-- Material for the task --
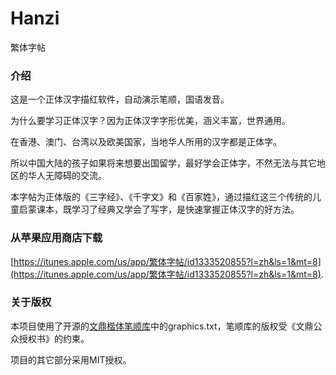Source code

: # Hanzi
繁体字帖

### 介绍
这是一个正体汉字描红软件，自动演示笔顺，国语发音。

为什么要学习正体汉字？因为正体汉字字形优美，涵义丰富，世界通用。

在香港、澳门、台湾以及欧美国家，当地华人所用的汉字都是正体字。

所以中国大陆的孩子如果将来想要出国留学，最好学会正体字，不然无法与其它地区的华人无障碍的交流。

本字帖为正体版的《三字经》、《千字文》和《百家姓》，通过描红这三个传统的儿童启蒙课本，既学习了经典又学会了写字，是快速掌握正体汉字的好方法。

### 从苹果应用商店下载
[https://itunes.apple.com/us/app/繁体字帖/id1333520855?l=zh&ls=1&mt=8](https://itunes.apple.com/us/app/繁体字帖/id1333520855?l=zh&ls=1&mt=8).

### 关于版权
本项目使用了开源的[文鼎楷体笔顺库](https://github.com/skishore/makemeahanzi)中的graphics.txt，笔顺库的版权受《文鼎公众授权书》的约束。

项目的其它部分采用MIT授权。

-- Work instruction --
This exercise calls for the records to be given again exactly, without the images.

-- Result for this exercise --
Source code

: # Hanzi
繁体字帖

### 介绍
这是一个正体汉字描红软件，自动演示笔顺，国语发音。

为什么要学习正体汉字？因为正体汉字字形优美，涵义丰富，世界通用。

在香港、澳门、台湾以及欧美国家，当地华人所用的汉字都是正体字。

所以中国大陆的孩子如果将来想要出国留学，最好学会正体字，不然无法与其它地区的华人无障碍的交流。

本字帖为正体版的《三字经》、《千字文》和《百家姓》，通过描红这三个传统的儿童启蒙课本，既学习了经典又学会了写字，是快速掌握正体汉字的好方法。

### 从苹果应用商店下载
[https://itunes.apple.com/us/app/繁体字帖/id1333520855?l=zh&ls=1&mt=8](https://itunes.apple.com/us/app/繁体字帖/id1333520855?l=zh&ls=1&mt=8).

### 关于版权
本项目使用了开源的[文鼎楷体笔顺库](https://github.com/skishore/makemeahanzi)中的graphics.txt，笔顺库的版权受《文鼎公众授权书》的约束。

项目的其它部分采用MIT授权。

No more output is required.